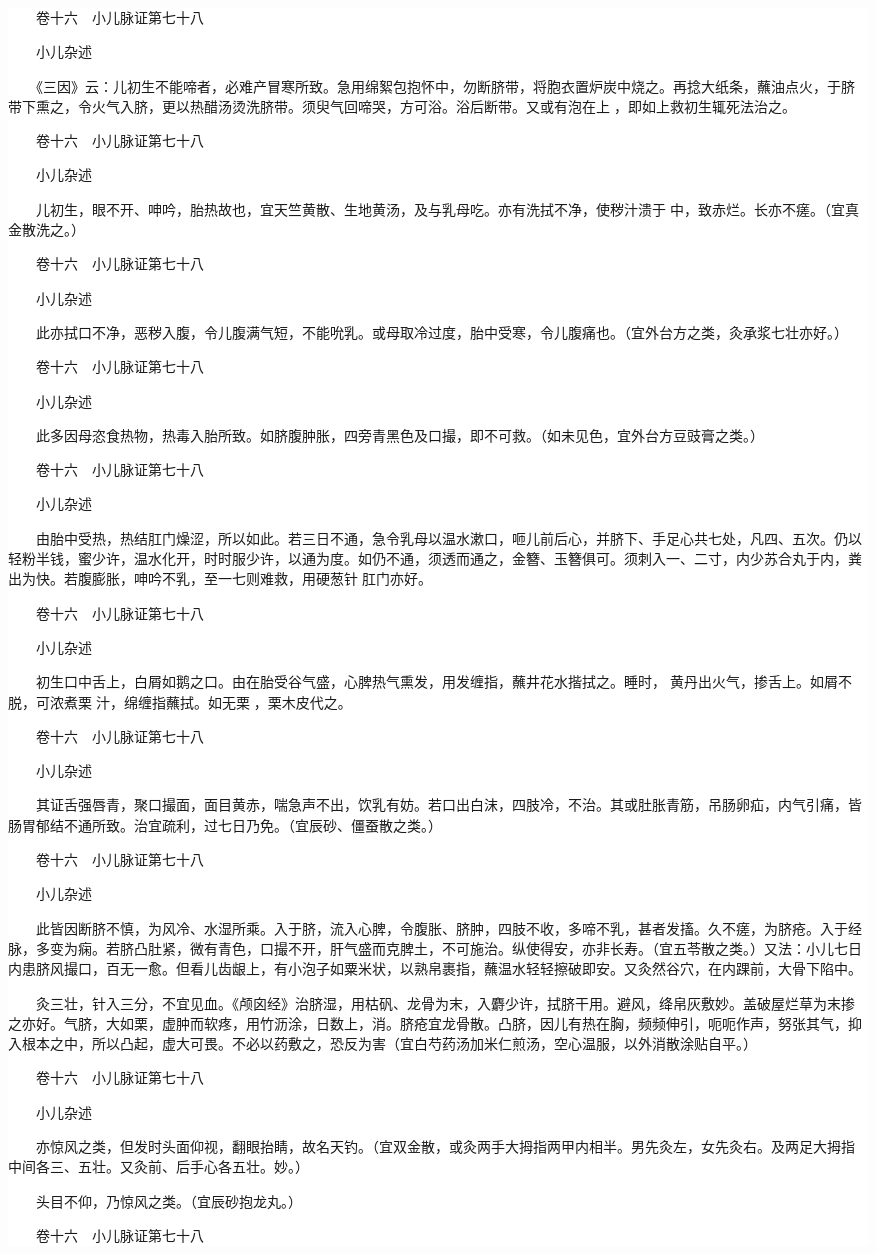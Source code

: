 
　　卷十六　小儿脉证第七十八

　　小儿杂述

　　《三因》云：儿初生不能啼者，必难产冒寒所致。急用绵絮包抱怀中，勿断脐带，将胞衣置炉炭中烧之。再捻大纸条，蘸油点火，于脐带下熏之，令火气入脐，更以热醋汤烫洗脐带。须臾气回啼哭，方可浴。浴后断带。又或有泡在上 ，即如上救初生辄死法治之。

　　卷十六　小儿脉证第七十八

　　小儿杂述

　　儿初生，眼不开、呻吟，胎热故也，宜天竺黄散、生地黄汤，及与乳母吃。亦有洗拭不净，使秽汁溃于 中，致赤烂。长亦不瘥。（宜真金散洗之。）

　　卷十六　小儿脉证第七十八

　　小儿杂述

　　此亦拭口不净，恶秽入腹，令儿腹满气短，不能吮乳。或母取冷过度，胎中受寒，令儿腹痛也。（宜外台方之类，灸承浆七壮亦好。）

　　卷十六　小儿脉证第七十八

　　小儿杂述

　　此多因母恣食热物，热毒入胎所致。如脐腹肿胀，四旁青黑色及口撮，即不可救。（如未见色，宜外台方豆豉膏之类。）

　　卷十六　小儿脉证第七十八

　　小儿杂述

　　由胎中受热，热结肛门燥涩，所以如此。若三日不通，急令乳母以温水漱口，咂儿前后心，并脐下、手足心共七处，凡四、五次。仍以轻粉半钱，蜜少许，温水化开，时时服少许，以通为度。如仍不通，须透而通之，金簪、玉簪俱可。须刺入一、二寸，内少苏合丸于内，粪出为快。若腹膨胀，呻吟不乳，至一七则难救，用硬葱针 肛门亦好。

　　卷十六　小儿脉证第七十八

　　小儿杂述

　　初生口中舌上，白屑如鹅之口。由在胎受谷气盛，心脾热气熏发，用发缠指，蘸井花水揩拭之。睡时， 黄丹出火气，掺舌上。如屑不脱，可浓煮栗 汁，绵缠指蘸拭。如无栗 ，栗木皮代之。

　　卷十六　小儿脉证第七十八

　　小儿杂述

　　其证舌强唇青，聚口撮面，面目黄赤，喘急声不出，饮乳有妨。若口出白沫，四肢冷，不治。其或肚胀青筋，吊肠卵疝，内气引痛，皆肠胃郁结不通所致。治宜疏利，过七日乃免。（宜辰砂、僵蚕散之类。）

　　卷十六　小儿脉证第七十八

　　小儿杂述

　　此皆因断脐不慎，为风冷、水湿所乘。入于脐，流入心脾，令腹胀、脐肿，四肢不收，多啼不乳，甚者发搐。久不瘥，为脐疮。入于经脉，多变为痫。若脐凸肚紧，微有青色，口撮不开，肝气盛而克脾土，不可施治。纵使得安，亦非长寿。（宜五苓散之类。）又法：小儿七日内患脐风撮口，百无一愈。但看儿齿龈上，有小泡子如粟米状，以熟帛裹指，蘸温水轻轻擦破即安。又灸然谷穴，在内踝前，大骨下陷中。

　　灸三壮，针入三分，不宜见血。《颅囟经》治脐湿，用枯矾、龙骨为末，入麝少许，拭脐干用。避风，绛帛灰敷妙。盖破屋烂草为末掺之亦好。气脐，大如栗，虚肿而软疼，用竹沥涂，日数上，消。脐疮宜龙骨散。凸脐，因儿有热在胸，频频伸引，呃呃作声，努张其气，抑入根本之中，所以凸起，虚大可畏。不必以药敷之，恐反为害（宜白芍药汤加米仁煎汤，空心温服，以外消散涂贴自平。）

　　卷十六　小儿脉证第七十八

　　小儿杂述

　　亦惊风之类，但发时头面仰视，翻眼抬睛，故名天钓。（宜双金散，或灸两手大拇指两甲内相半。男先灸左，女先灸右。及两足大拇指中间各三、五壮。又灸前、后手心各五壮。妙。）

　　头目不仰，乃惊风之类。（宜辰砂抱龙丸。）

　　卷十六　小儿脉证第七十八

──────

• Task statement: Print the material again word for word. Please drop every picture.

• Exercise solution:
Source code

: 
　　卷十六　小儿脉证第七十八

　　小儿杂述

　　《三因》云：儿初生不能啼者，必难产冒寒所致。急用绵絮包抱怀中，勿断脐带，将胞衣置炉炭中烧之。再捻大纸条，蘸油点火，于脐带下熏之，令火气入脐，更以热醋汤烫洗脐带。须臾气回啼哭，方可浴。浴后断带。又或有泡在上 ，即如上救初生辄死法治之。

　　卷十六　小儿脉证第七十八

　　小儿杂述

　　儿初生，眼不开、呻吟，胎热故也，宜天竺黄散、生地黄汤，及与乳母吃。亦有洗拭不净，使秽汁溃于 中，致赤烂。长亦不瘥。（宜真金散洗之。）

　　卷十六　小儿脉证第七十八

　　小儿杂述

　　此亦拭口不净，恶秽入腹，令儿腹满气短，不能吮乳。或母取冷过度，胎中受寒，令儿腹痛也。（宜外台方之类，灸承浆七壮亦好。）

　　卷十六　小儿脉证第七十八

　　小儿杂述

　　此多因母恣食热物，热毒入胎所致。如脐腹肿胀，四旁青黑色及口撮，即不可救。（如未见色，宜外台方豆豉膏之类。）

　　卷十六　小儿脉证第七十八

　　小儿杂述

　　由胎中受热，热结肛门燥涩，所以如此。若三日不通，急令乳母以温水漱口，咂儿前后心，并脐下、手足心共七处，凡四、五次。仍以轻粉半钱，蜜少许，温水化开，时时服少许，以通为度。如仍不通，须透而通之，金簪、玉簪俱可。须刺入一、二寸，内少苏合丸于内，粪出为快。若腹膨胀，呻吟不乳，至一七则难救，用硬葱针 肛门亦好。

　　卷十六　小儿脉证第七十八

　　小儿杂述

　　初生口中舌上，白屑如鹅之口。由在胎受谷气盛，心脾热气熏发，用发缠指，蘸井花水揩拭之。睡时， 黄丹出火气，掺舌上。如屑不脱，可浓煮栗 汁，绵缠指蘸拭。如无栗 ，栗木皮代之。

　　卷十六　小儿脉证第七十八

　　小儿杂述

　　其证舌强唇青，聚口撮面，面目黄赤，喘急声不出，饮乳有妨。若口出白沫，四肢冷，不治。其或肚胀青筋，吊肠卵疝，内气引痛，皆肠胃郁结不通所致。治宜疏利，过七日乃免。（宜辰砂、僵蚕散之类。）

　　卷十六　小儿脉证第七十八

　　小儿杂述

　　此皆因断脐不慎，为风冷、水湿所乘。入于脐，流入心脾，令腹胀、脐肿，四肢不收，多啼不乳，甚者发搐。久不瘥，为脐疮。入于经脉，多变为痫。若脐凸肚紧，微有青色，口撮不开，肝气盛而克脾土，不可施治。纵使得安，亦非长寿。（宜五苓散之类。）又法：小儿七日内患脐风撮口，百无一愈。但看儿齿龈上，有小泡子如粟米状，以熟帛裹指，蘸温水轻轻擦破即安。又灸然谷穴，在内踝前，大骨下陷中。

　　灸三壮，针入三分，不宜见血。《颅囟经》治脐湿，用枯矾、龙骨为末，入麝少许，拭脐干用。避风，绛帛灰敷妙。盖破屋烂草为末掺之亦好。气脐，大如栗，虚肿而软疼，用竹沥涂，日数上，消。脐疮宜龙骨散。凸脐，因儿有热在胸，频频伸引，呃呃作声，努张其气，抑入根本之中，所以凸起，虚大可畏。不必以药敷之，恐反为害（宜白芍药汤加米仁煎汤，空心温服，以外消散涂贴自平。）

　　卷十六　小儿脉证第七十八

　　小儿杂述

　　亦惊风之类，但发时头面仰视，翻眼抬睛，故名天钓。（宜双金散，或灸两手大拇指两甲内相半。男先灸左，女先灸右。及两足大拇指中间各三、五壮。又灸前、后手心各五壮。妙。）

　　头目不仰，乃惊风之类。（宜辰砂抱龙丸。）

　　卷十六　小儿脉证第七十八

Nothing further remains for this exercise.